The phrase dates back to August 1973, when four employees of Kreditbanken Bank in Stockholm, Sweden, were held hostage for six days by robbers Jan-Erik Olsson and Clark Olofsson. Surprisingly, the hostages developed an emotional bond with their captors and even feared the police more than the criminals. Kristin Enmark, one of the hostages, told the Swedish Prime Minister that she trusted her captors but not the authorities.
Swedish psychiatrist and criminologist Nils Johan Bejerot later coined Stockholm syndrome to describe this baffling behaviour—victims sympathizing with their oppressors.
Today, Fubara’s behaviour appears to mirror this syndrome. Like the Stockholm hostages, he seems indebted to those who humiliated and stripped him of power, grateful for the “privilege” of resuming office, bearing the title His Excellency, and enjoying siren-blaring convoys.

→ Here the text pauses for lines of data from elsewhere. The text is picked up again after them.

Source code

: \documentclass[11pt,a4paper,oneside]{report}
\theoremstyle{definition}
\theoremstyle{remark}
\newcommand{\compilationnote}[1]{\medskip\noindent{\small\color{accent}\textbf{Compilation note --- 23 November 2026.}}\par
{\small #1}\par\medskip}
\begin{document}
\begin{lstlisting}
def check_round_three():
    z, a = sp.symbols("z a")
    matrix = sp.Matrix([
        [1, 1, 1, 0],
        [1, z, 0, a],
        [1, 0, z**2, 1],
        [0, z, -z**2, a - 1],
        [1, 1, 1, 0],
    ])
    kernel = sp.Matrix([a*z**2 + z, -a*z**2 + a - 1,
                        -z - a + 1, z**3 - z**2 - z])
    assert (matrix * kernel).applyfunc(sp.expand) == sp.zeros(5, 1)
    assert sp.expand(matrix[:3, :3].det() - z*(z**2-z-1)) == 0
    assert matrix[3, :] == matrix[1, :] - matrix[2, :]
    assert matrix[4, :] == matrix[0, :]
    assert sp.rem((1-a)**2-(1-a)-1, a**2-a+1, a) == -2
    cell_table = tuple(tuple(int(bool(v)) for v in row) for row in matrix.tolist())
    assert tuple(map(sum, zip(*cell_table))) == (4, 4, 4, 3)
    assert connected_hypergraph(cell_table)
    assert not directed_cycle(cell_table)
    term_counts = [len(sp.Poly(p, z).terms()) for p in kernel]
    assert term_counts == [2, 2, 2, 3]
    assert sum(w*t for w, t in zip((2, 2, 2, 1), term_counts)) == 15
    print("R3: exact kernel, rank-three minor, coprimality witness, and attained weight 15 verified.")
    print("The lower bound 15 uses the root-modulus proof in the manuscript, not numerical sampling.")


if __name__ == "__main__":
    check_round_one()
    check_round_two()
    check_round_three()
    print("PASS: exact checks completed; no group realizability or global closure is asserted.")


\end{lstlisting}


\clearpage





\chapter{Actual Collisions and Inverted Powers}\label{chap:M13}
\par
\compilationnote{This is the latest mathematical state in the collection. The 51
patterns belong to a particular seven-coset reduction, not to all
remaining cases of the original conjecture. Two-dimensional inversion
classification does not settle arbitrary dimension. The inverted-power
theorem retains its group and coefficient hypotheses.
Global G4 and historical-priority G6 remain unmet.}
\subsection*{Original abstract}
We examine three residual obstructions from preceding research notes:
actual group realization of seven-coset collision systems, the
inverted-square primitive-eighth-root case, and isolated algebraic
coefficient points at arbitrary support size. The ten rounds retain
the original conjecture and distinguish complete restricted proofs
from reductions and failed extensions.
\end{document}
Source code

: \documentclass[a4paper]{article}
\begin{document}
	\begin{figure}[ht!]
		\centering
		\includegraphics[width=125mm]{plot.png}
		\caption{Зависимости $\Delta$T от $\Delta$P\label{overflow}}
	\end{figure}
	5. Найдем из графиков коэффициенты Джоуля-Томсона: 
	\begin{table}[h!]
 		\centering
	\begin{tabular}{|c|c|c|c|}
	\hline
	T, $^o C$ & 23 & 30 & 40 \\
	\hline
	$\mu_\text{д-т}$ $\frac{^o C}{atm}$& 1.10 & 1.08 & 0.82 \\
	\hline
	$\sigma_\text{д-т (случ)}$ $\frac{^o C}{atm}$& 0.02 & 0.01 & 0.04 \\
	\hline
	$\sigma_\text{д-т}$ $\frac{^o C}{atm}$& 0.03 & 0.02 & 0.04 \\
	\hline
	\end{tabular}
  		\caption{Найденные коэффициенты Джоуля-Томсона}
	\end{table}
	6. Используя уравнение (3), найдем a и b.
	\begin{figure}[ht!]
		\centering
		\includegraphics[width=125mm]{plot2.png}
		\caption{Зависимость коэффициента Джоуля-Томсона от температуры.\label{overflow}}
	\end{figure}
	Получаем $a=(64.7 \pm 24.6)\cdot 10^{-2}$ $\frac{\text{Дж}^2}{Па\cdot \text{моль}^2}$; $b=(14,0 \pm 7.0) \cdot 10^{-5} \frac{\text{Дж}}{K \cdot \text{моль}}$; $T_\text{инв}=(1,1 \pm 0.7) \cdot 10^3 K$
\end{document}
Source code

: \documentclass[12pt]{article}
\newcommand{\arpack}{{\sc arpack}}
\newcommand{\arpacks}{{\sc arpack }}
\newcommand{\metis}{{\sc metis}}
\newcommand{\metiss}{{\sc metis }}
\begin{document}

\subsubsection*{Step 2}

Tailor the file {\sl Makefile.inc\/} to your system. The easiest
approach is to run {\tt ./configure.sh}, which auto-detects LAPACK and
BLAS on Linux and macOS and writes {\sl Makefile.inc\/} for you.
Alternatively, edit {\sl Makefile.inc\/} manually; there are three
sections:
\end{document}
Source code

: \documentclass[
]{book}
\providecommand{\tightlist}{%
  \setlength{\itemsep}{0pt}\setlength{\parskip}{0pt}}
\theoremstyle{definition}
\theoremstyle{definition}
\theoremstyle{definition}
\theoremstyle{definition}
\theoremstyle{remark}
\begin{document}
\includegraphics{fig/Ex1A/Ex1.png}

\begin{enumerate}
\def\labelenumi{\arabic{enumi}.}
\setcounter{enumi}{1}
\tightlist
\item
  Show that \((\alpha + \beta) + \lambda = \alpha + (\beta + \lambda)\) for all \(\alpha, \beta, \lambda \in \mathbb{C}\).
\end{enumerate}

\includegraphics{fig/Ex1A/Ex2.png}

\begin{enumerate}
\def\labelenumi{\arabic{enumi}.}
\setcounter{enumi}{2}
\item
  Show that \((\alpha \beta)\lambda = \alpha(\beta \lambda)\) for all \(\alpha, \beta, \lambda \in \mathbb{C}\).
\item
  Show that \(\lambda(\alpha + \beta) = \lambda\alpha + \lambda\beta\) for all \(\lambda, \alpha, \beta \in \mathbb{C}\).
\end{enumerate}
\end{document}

His chief tormentor, Wike, even bragged on Channels Television that he could have prolonged the political “state of emergency” but chose not to. Small wonder Fubara treats his reinstatement as an act of benevolence rather than the restoration of his rightful mandate.
The six-month suspension, in effect, was not just a political punishment but a psychological reset—a calculated process to strip Fubara of any sense of independence or grandeur the governor’s office carries. By the time he returned, he was no longer triumphant but subdued, conditioned, and compliant.